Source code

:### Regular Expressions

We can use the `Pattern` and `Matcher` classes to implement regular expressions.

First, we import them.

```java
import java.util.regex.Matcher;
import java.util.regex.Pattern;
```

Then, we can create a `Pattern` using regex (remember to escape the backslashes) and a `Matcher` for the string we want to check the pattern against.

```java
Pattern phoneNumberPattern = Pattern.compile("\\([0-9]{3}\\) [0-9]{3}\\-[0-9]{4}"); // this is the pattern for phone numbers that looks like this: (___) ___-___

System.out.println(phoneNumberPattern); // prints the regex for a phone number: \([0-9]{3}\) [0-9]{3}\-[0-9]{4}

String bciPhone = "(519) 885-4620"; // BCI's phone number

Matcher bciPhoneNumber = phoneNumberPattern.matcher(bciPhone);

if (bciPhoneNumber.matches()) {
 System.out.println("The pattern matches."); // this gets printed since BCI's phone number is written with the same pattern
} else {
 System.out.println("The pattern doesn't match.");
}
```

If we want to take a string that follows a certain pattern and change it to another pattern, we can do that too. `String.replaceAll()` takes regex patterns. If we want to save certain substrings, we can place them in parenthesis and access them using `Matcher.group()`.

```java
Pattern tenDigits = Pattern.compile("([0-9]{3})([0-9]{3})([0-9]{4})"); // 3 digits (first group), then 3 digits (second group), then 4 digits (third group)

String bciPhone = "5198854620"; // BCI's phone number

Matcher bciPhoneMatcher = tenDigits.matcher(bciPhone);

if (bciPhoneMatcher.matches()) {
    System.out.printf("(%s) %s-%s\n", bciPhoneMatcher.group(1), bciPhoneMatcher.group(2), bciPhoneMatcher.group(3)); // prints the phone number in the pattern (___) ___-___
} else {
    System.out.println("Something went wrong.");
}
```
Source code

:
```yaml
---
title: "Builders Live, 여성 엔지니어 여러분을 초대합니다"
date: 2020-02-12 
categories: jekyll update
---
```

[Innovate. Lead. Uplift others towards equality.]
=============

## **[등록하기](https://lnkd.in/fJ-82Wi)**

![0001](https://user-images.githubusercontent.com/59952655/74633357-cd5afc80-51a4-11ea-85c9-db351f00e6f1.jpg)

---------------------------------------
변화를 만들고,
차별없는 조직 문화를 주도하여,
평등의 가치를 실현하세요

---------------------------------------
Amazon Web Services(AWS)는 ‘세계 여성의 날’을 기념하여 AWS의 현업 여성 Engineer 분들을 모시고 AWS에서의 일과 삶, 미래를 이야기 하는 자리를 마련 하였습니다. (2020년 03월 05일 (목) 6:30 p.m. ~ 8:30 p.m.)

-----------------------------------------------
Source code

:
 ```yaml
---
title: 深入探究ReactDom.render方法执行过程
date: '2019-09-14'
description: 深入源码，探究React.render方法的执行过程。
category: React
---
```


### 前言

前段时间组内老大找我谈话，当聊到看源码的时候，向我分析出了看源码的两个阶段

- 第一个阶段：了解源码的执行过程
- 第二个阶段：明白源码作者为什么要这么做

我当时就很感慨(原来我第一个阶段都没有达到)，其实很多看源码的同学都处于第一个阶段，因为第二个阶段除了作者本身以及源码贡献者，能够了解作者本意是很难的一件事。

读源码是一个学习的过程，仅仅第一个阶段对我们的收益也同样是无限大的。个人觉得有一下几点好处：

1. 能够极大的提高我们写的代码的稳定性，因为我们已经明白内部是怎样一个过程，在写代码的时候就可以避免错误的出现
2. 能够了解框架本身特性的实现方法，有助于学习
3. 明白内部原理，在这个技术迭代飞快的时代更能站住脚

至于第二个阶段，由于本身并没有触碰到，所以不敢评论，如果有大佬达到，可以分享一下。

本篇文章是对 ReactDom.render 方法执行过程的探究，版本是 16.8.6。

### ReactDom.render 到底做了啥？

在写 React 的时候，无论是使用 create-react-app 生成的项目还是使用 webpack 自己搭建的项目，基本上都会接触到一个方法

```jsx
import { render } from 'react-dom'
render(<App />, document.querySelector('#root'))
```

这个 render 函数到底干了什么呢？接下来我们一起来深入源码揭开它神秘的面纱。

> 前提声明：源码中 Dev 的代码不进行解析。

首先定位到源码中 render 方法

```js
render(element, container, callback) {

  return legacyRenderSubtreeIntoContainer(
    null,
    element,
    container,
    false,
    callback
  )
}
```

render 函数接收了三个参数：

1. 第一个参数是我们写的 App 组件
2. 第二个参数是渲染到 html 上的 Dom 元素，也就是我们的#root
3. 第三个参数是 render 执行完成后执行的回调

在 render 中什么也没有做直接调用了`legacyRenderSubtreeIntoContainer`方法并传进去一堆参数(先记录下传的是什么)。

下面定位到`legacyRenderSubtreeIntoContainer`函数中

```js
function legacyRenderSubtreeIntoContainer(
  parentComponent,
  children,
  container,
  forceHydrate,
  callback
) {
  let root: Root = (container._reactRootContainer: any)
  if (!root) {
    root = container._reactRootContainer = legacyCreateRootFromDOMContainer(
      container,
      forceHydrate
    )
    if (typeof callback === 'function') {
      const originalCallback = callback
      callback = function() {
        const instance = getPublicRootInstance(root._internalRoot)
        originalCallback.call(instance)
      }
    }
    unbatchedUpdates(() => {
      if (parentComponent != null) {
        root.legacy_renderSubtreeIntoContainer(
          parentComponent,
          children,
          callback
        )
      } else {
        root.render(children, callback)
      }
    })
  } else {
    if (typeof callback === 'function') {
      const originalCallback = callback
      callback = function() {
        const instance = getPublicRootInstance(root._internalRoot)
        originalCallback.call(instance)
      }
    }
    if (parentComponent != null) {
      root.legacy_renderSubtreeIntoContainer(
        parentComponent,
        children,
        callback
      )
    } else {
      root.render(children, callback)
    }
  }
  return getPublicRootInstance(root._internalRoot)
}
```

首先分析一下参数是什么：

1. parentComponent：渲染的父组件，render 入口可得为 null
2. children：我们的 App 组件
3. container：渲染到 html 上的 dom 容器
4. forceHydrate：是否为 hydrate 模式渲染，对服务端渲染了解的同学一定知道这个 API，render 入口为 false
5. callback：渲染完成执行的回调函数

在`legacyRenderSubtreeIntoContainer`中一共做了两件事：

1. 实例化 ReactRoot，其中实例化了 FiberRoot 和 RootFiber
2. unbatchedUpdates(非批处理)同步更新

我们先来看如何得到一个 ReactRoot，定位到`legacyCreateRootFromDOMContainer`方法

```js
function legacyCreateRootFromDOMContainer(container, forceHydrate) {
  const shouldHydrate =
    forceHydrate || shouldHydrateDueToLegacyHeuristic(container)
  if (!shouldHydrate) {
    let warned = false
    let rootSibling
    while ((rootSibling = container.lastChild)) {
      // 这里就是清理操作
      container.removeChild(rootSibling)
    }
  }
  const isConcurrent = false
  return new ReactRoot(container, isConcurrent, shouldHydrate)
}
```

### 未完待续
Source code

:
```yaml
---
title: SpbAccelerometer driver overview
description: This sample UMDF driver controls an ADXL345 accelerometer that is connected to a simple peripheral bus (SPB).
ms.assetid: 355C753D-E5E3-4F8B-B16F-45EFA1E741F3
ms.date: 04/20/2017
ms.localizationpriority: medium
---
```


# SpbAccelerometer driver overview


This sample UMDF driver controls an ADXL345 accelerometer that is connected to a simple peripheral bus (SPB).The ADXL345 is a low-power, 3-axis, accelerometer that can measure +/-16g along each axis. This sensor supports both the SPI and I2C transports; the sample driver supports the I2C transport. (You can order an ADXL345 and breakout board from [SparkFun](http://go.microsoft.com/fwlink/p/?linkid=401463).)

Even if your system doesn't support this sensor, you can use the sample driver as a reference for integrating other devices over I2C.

→ **TASK GOAL**: Across the data, pull every line containing the string "println".

→ **SOLUTION TO THE PROBLEM**:
System.out.println(phoneNumberPattern); // prints the regex for a phone number: \([0-9]{3}\) [0-9]{3}\-[0-9]{4}
 System.out.println("The pattern matches."); // this gets printed since BCI's phone number is written with the same pattern
 System.out.println("The pattern doesn't match.");
    System.out.println("Something went wrong.");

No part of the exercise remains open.